Integration/Hardening

  1. Validate Superset version compatibility against real/staged environment.
  2. Verify progressive session recovery and resume flows.
  3. Verify audit replay/run-context capture.
  4. Measure success-criteria instrumentation feasibility.

Testing Strategy

Backend

  • Unit tests for semantic ranking, provenance/conflict rules, clarification prioritization, preview gating, and launch guards.
  • Integration tests for session persistence, Superset adapter behavior, SQL preview orchestration, and SQL Lab launch orchestration with mocked upstream responses.
  • API contract tests for typed response schemas, RBAC enforcement, mapping approval operations, field-level semantic edits, export operations, and session lifecycle.

Frontend

  • Unit/component tests for state-driven UI contracts, provenance rendering, one-question clarification, mapping approval flow, stale preview handling, and launch gating visuals.
  • Integration-style route tests for resume flows, progressive loading, and error recovery states.

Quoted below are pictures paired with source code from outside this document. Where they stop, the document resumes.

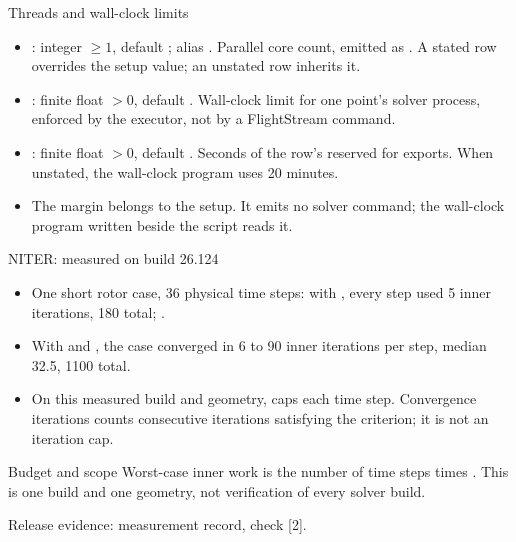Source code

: \begin{frame}{Threads and wall-clock limits}
\begin{itemize}\small
  \item {}: integer $\geq 1$, default ; alias
        . Parallel core count, emitted as
        . A stated row 
        overrides the setup value; an unstated row inherits it.
  \item {}: finite float $>0$, default .
        Wall-clock limit for one point's solver process, enforced by the
        executor, not by a FlightStream command.
  \item {}: finite float $>0$, default .
        Seconds of the row's  reserved for exports.
        When unstated, the wall-clock program uses 20 minutes.
  \item The margin belongs to the setup. It emits no solver command;
        the wall-clock program written beside the script reads it.
\end{itemize}
\end{frame}

\begin{frame}{NITER: measured on build 26.124}
\begin{itemize}\small
  \item One short rotor case, 36 physical time steps: with ,
        every step used 5 inner iterations, 180 total; .
  \item With  and ,
        the case converged in 6 to 90 inner iterations per step,
        median 32.5, 1100 total.
  \item On this measured build and geometry,  caps each time step.
        Convergence iterations counts consecutive iterations satisfying the
        criterion; it is not an iteration cap.
\end{itemize}
\begin{block}{Budget and scope}
Worst-case inner work is the number of time steps times .
This is one build and one geometry, not verification of every solver build.
\end{block}
{\tiny Release evidence: measurement record, check  [2].\par}
\end{frame}
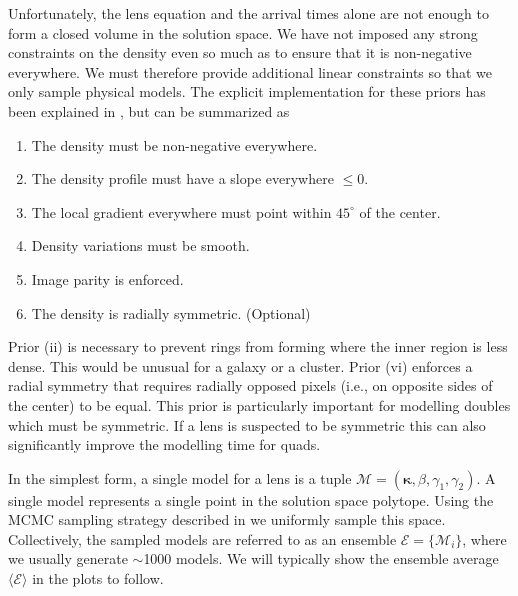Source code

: \documentclass[galley,usenatbib]{mn2e}
\newcommand{\M}{\ensuremath{\mathscr{M}}}
\newcommand{\E}{\ensuremath{\mathscr{E}}}
\newcommand{\Eavg}{\ensuremath{\langle \E \rangle}}
\renewcommand{\vec}[1]{\ensuremath{\boldsymbol{#1}}}
\begin{document}
Unfortunately, the lens equation and the arrival times alone are not enough to form a
closed volume in the solution space. We have not imposed any strong constraints
on the density even so much as to ensure that it is non-negative everywhere. We
must therefore provide additional linear constraints so that we only sample
physical models. The explicit implementation for these priors has been
explained in \cite{2008ApJ...679...17C}, but can be summarized as
\begin{enumerate}
\item The density must be non-negative everywhere.
\item The density profile must have a slope everywhere $\le 0$.
\item The local gradient everywhere must point within $45^{\circ}$ of the center.
\item Density variations must be smooth.
\item Image parity is enforced.
\item The density is radially symmetric. (Optional)
\end{enumerate}

Prior (ii) is necessary to prevent rings from forming where the inner region is
less dense. This would be unusual for a galaxy or a cluster. Prior (vi)
enforces a radial symmetry that requires radially opposed pixels (i.e., on
opposite sides of the center) to be equal. This prior is particularly important
for modelling doubles which must be symmetric. If a lens is suspected to be
symmetric this can also significantly improve the modelling time for quads.

In the simplest form, a single model for a lens is a tuple $\M = (\vec\kappa,
\beta, \gamma_1, \gamma_2)$. A single model represents a single point in the
solution space polytope. Using the MCMC sampling strategy described in \cite{2012MNRAS.425.3077L}
we uniformly sample this space. Collectively, the sampled models are referred
to as an ensemble $\E = \{\M_i\}$, where we usually generate $\sim$1000 models. We
will typically show the ensemble average $\Eavg$ in the plots to
follow.
\end{document}
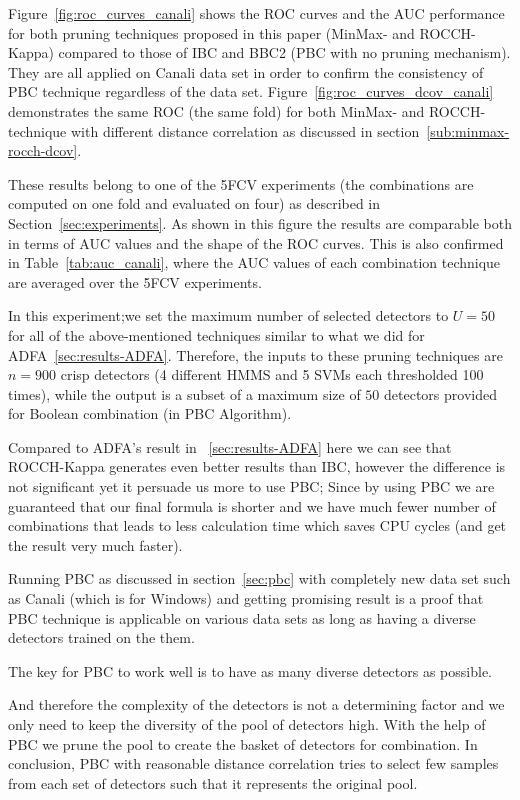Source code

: Figure~\ref{fig:roc_curves_canali} shows the ROC curves and the AUC performance for both pruning techniques proposed in this paper (MinMax- and ROCCH-Kappa) compared to those of IBC and BBC2 (PBC with no pruning mechanism). They are all applied on Canali data set in order to confirm the consistency of PBC technique regardless of the data set. Figure~\ref{fig:roc_curves_dcov_canali} demonstrates the same ROC (the same fold) for both MinMax- and ROCCH- technique with different distance correlation as discussed in section~\ref{sub:minmax-rocch-dcov}.

These results belong to one of the 5FCV experiments (the combinations are computed on one fold and evaluated on four) as described in Section~\ref{sec:experiments}.
As shown in this figure the results are comparable both in terms of AUC values and the shape of the ROC curves.
This is also confirmed in Table~\ref{tab:auc_canali}, where the AUC values of each combination technique are averaged over the 5FCV experiments.

In this experiment;we set the maximum number of selected detectors to $U = 50$ for all of the above-mentioned techniques similar to what we did for ADFA~\ref{sec:results-ADFA}.
Therefore, the inputs to these pruning techniques are $n=900$ crisp detectors (4 different HMMS and 5 SVMs each thresholded 100 times), while the output is a subset of a maximum size of $50$ detectors provided for Boolean combination (in PBC Algorithm).

Compared to ADFA's result in ~\ref{sec:results-ADFA} here we can see that ROCCH-Kappa generates even better results than IBC, however the difference is not significant yet it persuade us more to use PBC; Since by using PBC we are guaranteed that our final formula is shorter and we have much fewer number of combinations that leads to less calculation time which saves CPU cycles (and get the result very much faster).

Running PBC as discussed in section~\ref{sec:pbc} with completely new data set such as Canali (which is for Windows) and getting promising result is a proof that PBC technique is applicable on various data sets as long as having a diverse detectors trained on the them.

The key for PBC to work well is to have as many diverse detectors as possible.

And therefore the complexity of the detectors is not a determining factor and we only need to keep the diversity of the pool of detectors high. With the help of PBC we prune the pool to create the basket of detectors for combination. In conclusion, PBC with reasonable distance correlation tries to select few samples from each set of detectors such that it represents the original pool.


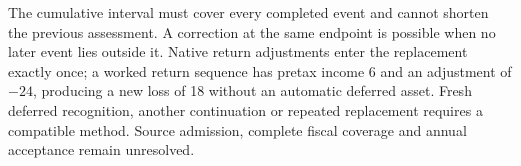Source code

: The cumulative interval must cover every completed event and cannot shorten the
previous assessment. A correction at the same endpoint is possible when no later
event lies outside it. Native return adjustments enter the replacement exactly
once; a worked return sequence has pretax income 6 and an adjustment of $-24$,
producing a new loss of 18 without an automatic deferred asset. Fresh deferred
recognition, another continuation or repeated replacement requires a compatible
method. Source admission, complete fiscal coverage and annual acceptance remain
unresolved.
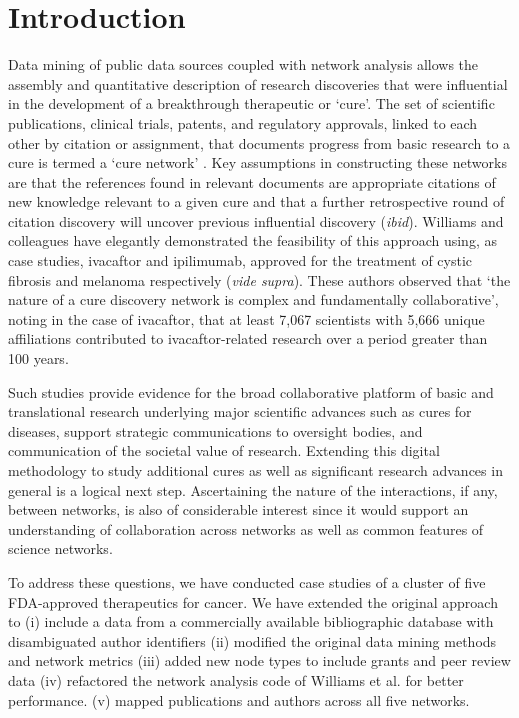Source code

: \documentclass[10pt,letterpaper]{article}
\begin{document}
\linenumbers
\section*{Introduction}

Data mining of public data sources coupled with network analysis allows the assembly and quantitative description of research discoveries that were influential in the development of a breakthrough therapeutic or `cure'.  The set of scientific publications, clinical trials, patents, and regulatory approvals, linked to each other by citation or assignment, that documents progress from basic research to a cure is termed a `cure network' \cite {bib1}. Key assumptions in constructing these networks are that the references found in relevant documents are appropriate citations of new knowledge relevant to a given cure and that a further retrospective round of citation discovery will uncover previous influential discovery (\textit{ibid}). Williams and colleagues have elegantly demonstrated the feasibility of this approach using, as case studies, ivacaftor and ipilimumab, approved for the treatment of cystic fibrosis and melanoma respectively (\textit{vide supra}). These authors observed that `the nature of a cure discovery network is complex and fundamentally collaborative', noting in the case of ivacaftor, that at least 7,067 scientists with 5,666 unique affiliations contributed to ivacaftor-related research over a period greater than 100 years. 

Such studies provide evidence for the broad collaborative platform of basic and translational research underlying major scientific advances such as cures for diseases, support strategic communications to oversight bodies, and communication of the societal value of research\cite {bib2,bib3}. Extending this digital methodology to study additional cures as well as significant research advances in general is a logical next step. Ascertaining the nature of the interactions, if any, between networks, is also of considerable interest since it would support an understanding of collaboration across networks as well as common features of science networks.  

To address these questions, we have conducted case studies of a cluster of five FDA-approved therapeutics for cancer. We have extended the original approach to (i) include a data from a commercially available bibliographic database with disambiguated author identifiers (ii) modified the original data mining methods and network metrics (iii) added new node types to include grants and peer review data (iv) refactored the network analysis code of Williams et al. for better performance. (v) mapped publications and authors across all five networks. 
\end{document}
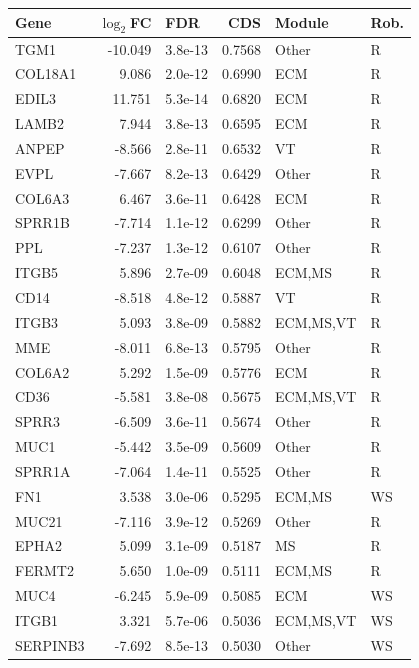 \begin{table}[ht]
\centering
\begin{tabular}{lrlrll}
  \hline
Gene & $\log_2$FC & FDR & CDS & Module & Rob. \\ 
  \hline
TGM1 & -10.049 & 3.8e-13 & 0.7568 & Other & R \\ 
  COL18A1 & 9.086 & 2.0e-12 & 0.6990 & ECM & R \\ 
  EDIL3 & 11.751 & 5.3e-14 & 0.6820 & ECM & R \\ 
  LAMB2 & 7.944 & 3.8e-13 & 0.6595 & ECM & R \\ 
  ANPEP & -8.566 & 2.8e-11 & 0.6532 & VT & R \\ 
  EVPL & -7.667 & 8.2e-13 & 0.6429 & Other & R \\ 
  COL6A3 & 6.467 & 3.6e-11 & 0.6428 & ECM & R \\ 
  SPRR1B & -7.714 & 1.1e-12 & 0.6299 & Other & R \\ 
  PPL & -7.237 & 1.3e-12 & 0.6107 & Other & R \\ 
  ITGB5 & 5.896 & 2.7e-09 & 0.6048 & ECM,MS & R \\ 
  CD14 & -8.518 & 4.8e-12 & 0.5887 & VT & R \\ 
  ITGB3 & 5.093 & 3.8e-09 & 0.5882 & ECM,MS,VT & R \\ 
  MME & -8.011 & 6.8e-13 & 0.5795 & Other & R \\ 
  COL6A2 & 5.292 & 1.5e-09 & 0.5776 & ECM & R \\ 
  CD36 & -5.581 & 3.8e-08 & 0.5675 & ECM,MS,VT & R \\ 
  SPRR3 & -6.509 & 3.6e-11 & 0.5674 & Other & R \\ 
  MUC1 & -5.442 & 3.5e-09 & 0.5609 & Other & R \\ 
  SPRR1A & -7.064 & 1.4e-11 & 0.5525 & Other & R \\ 
  FN1 & 3.538 & 3.0e-06 & 0.5295 & ECM,MS & WS \\ 
  MUC21 & -7.116 & 3.9e-12 & 0.5269 & Other & R \\ 
  EPHA2 & 5.099 & 3.1e-09 & 0.5187 & MS & R \\ 
  FERMT2 & 5.650 & 1.0e-09 & 0.5111 & ECM,MS & R \\ 
  MUC4 & -6.245 & 5.9e-09 & 0.5085 & ECM & WS \\ 
  ITGB1 & 3.321 & 5.7e-06 & 0.5036 & ECM,MS,VT & WS \\ 
  SERPINB3 & -7.692 & 8.5e-13 & 0.5030 & Other & WS \\ 

\end{tabular}
\end{table}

External Dependency Strategy

  • Mock Superset APIs for CI determinism.
  • Use stable fixtures/snapshots for LLM-produced structured outputs.
  • Treat provider/transport failure as explicit degraded states rather than semantic failure.
  • Include replayable fixtures for imported filters, template variables, conflict cases, and compilation errors.

Risks & Mitigations

Risk Why It Matters Mitigation
Superset version lacks a stable compiled-preview endpoint FR-029 and WYSIWWR depend on native Superset-side compilation Resolve in Phase 0; if unsupported, stop and renegotiate UX/feature scope before implementation
Superset link/native filter formats differ across installations Could make import brittle or partial Design recovery as best-effort with explicit provenance and recovery-required state
SQL Lab launch handoff is inconsistent across environments FR-032 requires canonical audited launch target Research version-compatible creation strategy and define fallback as blocked, not silent substitution
Semantic resolution logic becomes an orchestration god-object Hurts maintainability and contract traceability Separate SemanticSourceResolver, ClarificationEngine, and Superset extraction responsibilities
Fuzzy matching creates too many false positives Undermines trust and increases approval burden Keep explicit confidence hierarchy, review-required fuzzy matches, and field-level selective application
LLM/provider outages interrupt review quality Could block non-critical enrichment Degrade to partial review state with preserved trusted-source results and explicit next action
Session lifecycle becomes hard to resume safely FR-019 and FR-036 require resumability Persist answers, approvals, and current recommended action as first-class session state

Post-Design Re-Check Criteria

After Phase 1 artifacts are produced, re-check:

  • semantic protocol coverage against all planned modules/components,
  • UX-state coverage against /home/busya/dev/ss-tools/specs/027-dataset-llm-orchestration/ux_reference.md,
  • explicit API support for field-level semantic actions, mapping approval, exports, and session lifecycle,
  • belief-state/logging expectations for Complexity 4/5 Python modules,
  • typed schemas sufficient for backend/frontend parallel implementation,
  • quickstart coverage of happy path plus critical negative/recovery paths.

Complexity Tracking

Fill ONLY if Constitution Check has violations that must be justified

No justified constitution violations at planning time.